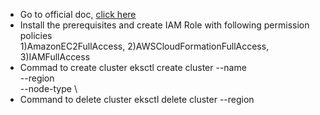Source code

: * Go to official doc, [click here](https://docs.aws.amazon.com/eks/latest/userguide/getting-started-eksctl.html)
* Install the prerequisites and create IAM Role with following permission policies<br> 1)AmazonEC2FullAccess, 2)AWSCloudFormationFullAccess, 3)IAMFullAccess
* Commad to create cluster
eksctl create cluster --name <cluster-name>  \
--region <region-name> \
--node-type <Instance type> \
* Command to delete cluster
eksctl delete cluster <cluster-name> --region <region-name>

#### [Try it]
Would you return the material above exactly, apart from its pictures?

#### [Answer space]
Source code

: * Go to official doc, [click here](https://docs.aws.amazon.com/eks/latest/userguide/getting-started-eksctl.html)
* Install the prerequisites and create IAM Role with following permission policies<br> 1)AmazonEC2FullAccess, 2)AWSCloudFormationFullAccess, 3)IAMFullAccess
* Commad to create cluster
eksctl create cluster --name <cluster-name>  \
--region <region-name> \
--node-type <Instance type> \
* Command to delete cluster
eksctl delete cluster <cluster-name> --region <region-name>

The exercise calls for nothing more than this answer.